Farshid Moussavi
Moussavi’s love of architecture goes back to her childhood in Sari, a city by the Caspian Sea in northern Iran, where her parents, both academics, commissioned a local architect to construct their family home. She remembers going to design meetings as a toddler and watching concrete being poured for the foundations. During her early teens, Iran was convulsed by revolution. In 1979, when she was 14, the family traveled to England to visit Moussavi’s brother, who was at boarding school there; her parents enrolled her, as well, in an English school rather than risk taking her back home. “At the time, I just got on with it,” Moussavi says. “But looking back, it was really tough. Having to start from scratch like that makes you strong, because you lose the fear of change.”
Her mother and younger sister moved to England a year later, followed by her father. Moussavi went on to study architecture at the University of Dundee in Scotland—where one of her professors suggested she pursue an internship in the then tiny London office of the Iraqi-born Zaha Hadid—and at the Bartlett School of Architecture in London. She spent two years at Harvard, where she was taught by Rem Koolhaas, who offered her a job at his practice, the Office for Metropolitan Architecture (OMA).
While at OMA, Moussavi began a relationship with the Spanish architect Alejandro Zaera-Polo. In 1993, they married and set up a firm in London, choosing Foreign Office Architects (FOA) as a suitable name for a partnership between an Iranian and a Spaniard working in England. Together they won a series of prestigious international commissions, including Japan’s Yokohama International Passenger Terminal, and emerged at the forefront of the post-Koolhaas-and-Hadid generation of architects, whose work is defined not by an identifiable style but by experimenting with design technology to produce structures that are specific to their location and purpose.

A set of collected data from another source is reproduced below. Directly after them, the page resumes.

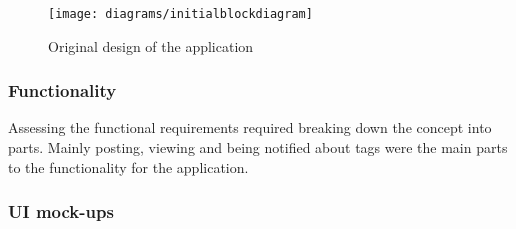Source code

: \begin{figure}[htb!]
    \centering
    \texttt{[image: diagrams/initialblockdiagram]}
    \caption{Original design of the application}
    \label{fig:apex_block_diagram_image}
\end{figure} 

\subsubsection*{Functionality}

Assessing the functional requirements required breaking down the concept into parts. Mainly posting, viewing and being notified about tags were the main parts to the functionality for the application.\\


\subsubsection*{UI mock-ups}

Moussavi has developed the theoretical side of her work at Harvard, having returned there to teach in 2005 and becoming a tenured professor a year later—and in a series of books based on research conducted with her students. Each publication explores an aspect of digital technology and environmental concerns relating to architecture: The Function of Ornament was published in 2006 and The Function of Form in 2009; The Function of Style is due out next year.
When Moussavi and Zaera-Polo divorced in 2011, they dissolved FOA and set up separate offices. Zaera-Polo has since been appointed dean of the architecture school at Princeton University, and Moussavi has stayed in London, where she lives in Belgravia with the couple’s 11-year-old daughter, Mina.
Farshid Moussavi Architecture got off to a spectacular start by winning a commission for a major housing project at La Défense in Paris, followed by the critical coup of the Venice show (which draws on the research for the three Function books), and now, MOCA Cleveland’s opening. “It has been exciting,” Moussavi says. “First time around, you set up an office instinctively. Second time around, you are more conscious of how it should be.”